Task item:
Copy out the listing below so that each line matches exactly.

┌────────

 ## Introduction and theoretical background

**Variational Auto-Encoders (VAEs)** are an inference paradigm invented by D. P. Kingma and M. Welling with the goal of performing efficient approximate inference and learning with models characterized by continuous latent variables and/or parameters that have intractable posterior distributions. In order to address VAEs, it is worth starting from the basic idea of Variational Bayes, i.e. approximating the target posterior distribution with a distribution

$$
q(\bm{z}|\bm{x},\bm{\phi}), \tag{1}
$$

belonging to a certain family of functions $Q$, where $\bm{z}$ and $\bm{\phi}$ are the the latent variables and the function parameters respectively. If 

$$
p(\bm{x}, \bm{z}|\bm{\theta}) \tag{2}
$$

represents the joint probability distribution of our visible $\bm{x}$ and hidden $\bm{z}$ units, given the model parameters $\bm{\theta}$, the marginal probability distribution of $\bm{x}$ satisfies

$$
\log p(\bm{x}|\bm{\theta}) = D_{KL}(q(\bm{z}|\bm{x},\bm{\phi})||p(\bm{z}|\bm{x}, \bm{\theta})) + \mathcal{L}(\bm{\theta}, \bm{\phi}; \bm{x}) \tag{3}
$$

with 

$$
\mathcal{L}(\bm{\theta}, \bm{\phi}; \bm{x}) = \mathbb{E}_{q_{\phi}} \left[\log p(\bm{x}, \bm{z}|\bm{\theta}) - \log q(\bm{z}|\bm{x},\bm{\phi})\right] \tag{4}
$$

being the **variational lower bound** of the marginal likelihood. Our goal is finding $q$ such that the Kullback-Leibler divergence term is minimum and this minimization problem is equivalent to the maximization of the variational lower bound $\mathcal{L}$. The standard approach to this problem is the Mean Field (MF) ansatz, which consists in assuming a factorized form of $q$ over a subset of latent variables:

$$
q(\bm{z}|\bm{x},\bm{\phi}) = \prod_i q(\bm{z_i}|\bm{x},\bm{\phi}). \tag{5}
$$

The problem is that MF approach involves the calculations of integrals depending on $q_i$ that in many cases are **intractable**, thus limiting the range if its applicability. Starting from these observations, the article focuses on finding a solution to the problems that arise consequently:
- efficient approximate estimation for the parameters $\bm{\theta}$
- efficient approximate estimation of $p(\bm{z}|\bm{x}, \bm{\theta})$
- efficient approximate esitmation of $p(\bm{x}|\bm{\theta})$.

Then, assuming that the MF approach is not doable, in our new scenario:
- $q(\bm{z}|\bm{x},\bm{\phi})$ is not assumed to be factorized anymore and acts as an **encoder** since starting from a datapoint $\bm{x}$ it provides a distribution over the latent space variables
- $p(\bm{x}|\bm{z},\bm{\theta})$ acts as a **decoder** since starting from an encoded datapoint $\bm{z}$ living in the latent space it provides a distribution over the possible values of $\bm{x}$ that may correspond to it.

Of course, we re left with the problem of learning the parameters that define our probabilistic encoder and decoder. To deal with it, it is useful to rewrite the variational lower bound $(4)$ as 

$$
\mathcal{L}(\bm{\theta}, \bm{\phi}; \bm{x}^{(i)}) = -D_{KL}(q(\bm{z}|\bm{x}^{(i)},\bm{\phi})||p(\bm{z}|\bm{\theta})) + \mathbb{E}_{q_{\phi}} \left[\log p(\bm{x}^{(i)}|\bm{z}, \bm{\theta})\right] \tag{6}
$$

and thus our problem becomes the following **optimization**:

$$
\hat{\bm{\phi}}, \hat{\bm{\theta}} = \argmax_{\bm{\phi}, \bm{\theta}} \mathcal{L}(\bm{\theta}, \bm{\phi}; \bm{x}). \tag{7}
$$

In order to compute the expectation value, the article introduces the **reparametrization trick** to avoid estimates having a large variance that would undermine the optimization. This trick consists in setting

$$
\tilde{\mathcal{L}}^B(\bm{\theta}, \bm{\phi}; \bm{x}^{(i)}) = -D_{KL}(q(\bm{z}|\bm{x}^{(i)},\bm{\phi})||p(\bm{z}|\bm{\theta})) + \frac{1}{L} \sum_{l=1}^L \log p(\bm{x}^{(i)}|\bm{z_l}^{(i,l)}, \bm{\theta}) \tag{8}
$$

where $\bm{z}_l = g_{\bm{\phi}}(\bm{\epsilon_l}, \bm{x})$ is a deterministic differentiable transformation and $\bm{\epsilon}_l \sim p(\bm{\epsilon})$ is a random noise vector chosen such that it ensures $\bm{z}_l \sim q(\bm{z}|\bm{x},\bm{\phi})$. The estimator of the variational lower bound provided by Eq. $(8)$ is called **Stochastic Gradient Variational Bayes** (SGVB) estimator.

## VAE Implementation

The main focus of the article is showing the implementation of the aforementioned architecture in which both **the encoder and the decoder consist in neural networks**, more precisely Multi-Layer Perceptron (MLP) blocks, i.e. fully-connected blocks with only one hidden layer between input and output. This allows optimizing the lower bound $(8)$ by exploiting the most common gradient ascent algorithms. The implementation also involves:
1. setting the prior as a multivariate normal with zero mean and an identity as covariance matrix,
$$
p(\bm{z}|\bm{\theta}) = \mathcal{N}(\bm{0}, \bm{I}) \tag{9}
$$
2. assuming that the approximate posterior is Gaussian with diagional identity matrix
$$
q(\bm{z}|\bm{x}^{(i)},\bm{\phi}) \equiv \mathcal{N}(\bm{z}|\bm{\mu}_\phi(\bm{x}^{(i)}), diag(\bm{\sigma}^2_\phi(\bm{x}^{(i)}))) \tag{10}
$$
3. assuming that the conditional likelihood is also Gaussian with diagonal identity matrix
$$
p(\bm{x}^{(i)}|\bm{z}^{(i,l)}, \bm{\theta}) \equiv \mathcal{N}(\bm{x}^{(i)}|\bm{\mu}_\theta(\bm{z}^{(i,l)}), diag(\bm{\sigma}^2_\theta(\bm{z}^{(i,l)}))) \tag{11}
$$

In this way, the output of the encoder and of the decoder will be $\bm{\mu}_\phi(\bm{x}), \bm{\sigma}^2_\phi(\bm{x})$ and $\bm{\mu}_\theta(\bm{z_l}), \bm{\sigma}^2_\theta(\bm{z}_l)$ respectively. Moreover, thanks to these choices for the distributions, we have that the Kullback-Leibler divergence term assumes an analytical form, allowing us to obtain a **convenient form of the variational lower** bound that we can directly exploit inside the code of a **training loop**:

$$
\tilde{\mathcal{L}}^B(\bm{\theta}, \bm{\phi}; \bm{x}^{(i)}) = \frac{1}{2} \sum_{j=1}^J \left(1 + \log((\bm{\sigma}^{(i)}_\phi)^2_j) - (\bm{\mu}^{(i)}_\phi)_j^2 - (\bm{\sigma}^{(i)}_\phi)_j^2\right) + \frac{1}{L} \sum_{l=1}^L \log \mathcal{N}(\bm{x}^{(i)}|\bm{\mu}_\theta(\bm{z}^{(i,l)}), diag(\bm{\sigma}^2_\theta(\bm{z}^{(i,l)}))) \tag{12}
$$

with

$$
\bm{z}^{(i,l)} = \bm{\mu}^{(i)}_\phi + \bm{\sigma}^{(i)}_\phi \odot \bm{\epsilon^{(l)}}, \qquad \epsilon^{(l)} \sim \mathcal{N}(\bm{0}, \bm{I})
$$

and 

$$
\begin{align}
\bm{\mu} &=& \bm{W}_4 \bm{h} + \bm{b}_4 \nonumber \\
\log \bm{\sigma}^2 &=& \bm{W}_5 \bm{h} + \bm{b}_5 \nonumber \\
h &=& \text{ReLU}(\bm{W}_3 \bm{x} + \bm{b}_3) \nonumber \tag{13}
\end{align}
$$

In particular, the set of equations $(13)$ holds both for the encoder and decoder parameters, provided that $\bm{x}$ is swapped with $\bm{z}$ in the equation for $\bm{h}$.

└────────

Response:
 ## Introduction and theoretical background

**Variational Auto-Encoders (VAEs)** are an inference paradigm invented by D. P. Kingma and M. Welling with the goal of performing efficient approximate inference and learning with models characterized by continuous latent variables and/or parameters that have intractable posterior distributions. In order to address VAEs, it is worth starting from the basic idea of Variational Bayes, i.e. approximating the target posterior distribution with a distribution

$$
q(\bm{z}|\bm{x},\bm{\phi}), \tag{1}
$$

belonging to a certain family of functions $Q$, where $\bm{z}$ and $\bm{\phi}$ are the the latent variables and the function parameters respectively. If 

$$
p(\bm{x}, \bm{z}|\bm{\theta}) \tag{2}
$$

represents the joint probability distribution of our visible $\bm{x}$ and hidden $\bm{z}$ units, given the model parameters $\bm{\theta}$, the marginal probability distribution of $\bm{x}$ satisfies

$$
\log p(\bm{x}|\bm{\theta}) = D_{KL}(q(\bm{z}|\bm{x},\bm{\phi})||p(\bm{z}|\bm{x}, \bm{\theta})) + \mathcal{L}(\bm{\theta}, \bm{\phi}; \bm{x}) \tag{3}
$$

with 

$$
\mathcal{L}(\bm{\theta}, \bm{\phi}; \bm{x}) = \mathbb{E}_{q_{\phi}} \left[\log p(\bm{x}, \bm{z}|\bm{\theta}) - \log q(\bm{z}|\bm{x},\bm{\phi})\right] \tag{4}
$$

being the **variational lower bound** of the marginal likelihood. Our goal is finding $q$ such that the Kullback-Leibler divergence term is minimum and this minimization problem is equivalent to the maximization of the variational lower bound $\mathcal{L}$. The standard approach to this problem is the Mean Field (MF) ansatz, which consists in assuming a factorized form of $q$ over a subset of latent variables:

$$
q(\bm{z}|\bm{x},\bm{\phi}) = \prod_i q(\bm{z_i}|\bm{x},\bm{\phi}). \tag{5}
$$

The problem is that MF approach involves the calculations of integrals depending on $q_i$ that in many cases are **intractable**, thus limiting the range if its applicability. Starting from these observations, the article focuses on finding a solution to the problems that arise consequently:
- efficient approximate estimation for the parameters $\bm{\theta}$
- efficient approximate estimation of $p(\bm{z}|\bm{x}, \bm{\theta})$
- efficient approximate esitmation of $p(\bm{x}|\bm{\theta})$.

Then, assuming that the MF approach is not doable, in our new scenario:
- $q(\bm{z}|\bm{x},\bm{\phi})$ is not assumed to be factorized anymore and acts as an **encoder** since starting from a datapoint $\bm{x}$ it provides a distribution over the latent space variables
- $p(\bm{x}|\bm{z},\bm{\theta})$ acts as a **decoder** since starting from an encoded datapoint $\bm{z}$ living in the latent space it provides a distribution over the possible values of $\bm{x}$ that may correspond to it.

Of course, we re left with the problem of learning the parameters that define our probabilistic encoder and decoder. To deal with it, it is useful to rewrite the variational lower bound $(4)$ as 

$$
\mathcal{L}(\bm{\theta}, \bm{\phi}; \bm{x}^{(i)}) = -D_{KL}(q(\bm{z}|\bm{x}^{(i)},\bm{\phi})||p(\bm{z}|\bm{\theta})) + \mathbb{E}_{q_{\phi}} \left[\log p(\bm{x}^{(i)}|\bm{z}, \bm{\theta})\right] \tag{6}
$$

and thus our problem becomes the following **optimization**:

$$
\hat{\bm{\phi}}, \hat{\bm{\theta}} = \argmax_{\bm{\phi}, \bm{\theta}} \mathcal{L}(\bm{\theta}, \bm{\phi}; \bm{x}). \tag{7}
$$

In order to compute the expectation value, the article introduces the **reparametrization trick** to avoid estimates having a large variance that would undermine the optimization. This trick consists in setting

$$
\tilde{\mathcal{L}}^B(\bm{\theta}, \bm{\phi}; \bm{x}^{(i)}) = -D_{KL}(q(\bm{z}|\bm{x}^{(i)},\bm{\phi})||p(\bm{z}|\bm{\theta})) + \frac{1}{L} \sum_{l=1}^L \log p(\bm{x}^{(i)}|\bm{z_l}^{(i,l)}, \bm{\theta}) \tag{8}
$$

where $\bm{z}_l = g_{\bm{\phi}}(\bm{\epsilon_l}, \bm{x})$ is a deterministic differentiable transformation and $\bm{\epsilon}_l \sim p(\bm{\epsilon})$ is a random noise vector chosen such that it ensures $\bm{z}_l \sim q(\bm{z}|\bm{x},\bm{\phi})$. The estimator of the variational lower bound provided by Eq. $(8)$ is called **Stochastic Gradient Variational Bayes** (SGVB) estimator.

## VAE Implementation

The main focus of the article is showing the implementation of the aforementioned architecture in which both **the encoder and the decoder consist in neural networks**, more precisely Multi-Layer Perceptron (MLP) blocks, i.e. fully-connected blocks with only one hidden layer between input and output. This allows optimizing the lower bound $(8)$ by exploiting the most common gradient ascent algorithms. The implementation also involves:
1. setting the prior as a multivariate normal with zero mean and an identity as covariance matrix,
$$
p(\bm{z}|\bm{\theta}) = \mathcal{N}(\bm{0}, \bm{I}) \tag{9}
$$
2. assuming that the approximate posterior is Gaussian with diagional identity matrix
$$
q(\bm{z}|\bm{x}^{(i)},\bm{\phi}) \equiv \mathcal{N}(\bm{z}|\bm{\mu}_\phi(\bm{x}^{(i)}), diag(\bm{\sigma}^2_\phi(\bm{x}^{(i)}))) \tag{10}
$$
3. assuming that the conditional likelihood is also Gaussian with diagonal identity matrix
$$
p(\bm{x}^{(i)}|\bm{z}^{(i,l)}, \bm{\theta}) \equiv \mathcal{N}(\bm{x}^{(i)}|\bm{\mu}_\theta(\bm{z}^{(i,l)}), diag(\bm{\sigma}^2_\theta(\bm{z}^{(i,l)}))) \tag{11}
$$

In this way, the output of the encoder and of the decoder will be $\bm{\mu}_\phi(\bm{x}), \bm{\sigma}^2_\phi(\bm{x})$ and $\bm{\mu}_\theta(\bm{z_l}), \bm{\sigma}^2_\theta(\bm{z}_l)$ respectively. Moreover, thanks to these choices for the distributions, we have that the Kullback-Leibler divergence term assumes an analytical form, allowing us to obtain a **convenient form of the variational lower** bound that we can directly exploit inside the code of a **training loop**:

$$
\tilde{\mathcal{L}}^B(\bm{\theta}, \bm{\phi}; \bm{x}^{(i)}) = \frac{1}{2} \sum_{j=1}^J \left(1 + \log((\bm{\sigma}^{(i)}_\phi)^2_j) - (\bm{\mu}^{(i)}_\phi)_j^2 - (\bm{\sigma}^{(i)}_\phi)_j^2\right) + \frac{1}{L} \sum_{l=1}^L \log \mathcal{N}(\bm{x}^{(i)}|\bm{\mu}_\theta(\bm{z}^{(i,l)}), diag(\bm{\sigma}^2_\theta(\bm{z}^{(i,l)}))) \tag{12}
$$

with

$$
\bm{z}^{(i,l)} = \bm{\mu}^{(i)}_\phi + \bm{\sigma}^{(i)}_\phi \odot \bm{\epsilon^{(l)}}, \qquad \epsilon^{(l)} \sim \mathcal{N}(\bm{0}, \bm{I})
$$

and 

$$
\begin{align}
\bm{\mu} &=& \bm{W}_4 \bm{h} + \bm{b}_4 \nonumber \\
\log \bm{\sigma}^2 &=& \bm{W}_5 \bm{h} + \bm{b}_5 \nonumber \\
h &=& \text{ReLU}(\bm{W}_3 \bm{x} + \bm{b}_3) \nonumber \tag{13}
\end{align}
$$

In particular, the set of equations $(13)$ holds both for the encoder and decoder parameters, provided that $\bm{x}$ is swapped with $\bm{z}$ in the equation for $\bm{h}$.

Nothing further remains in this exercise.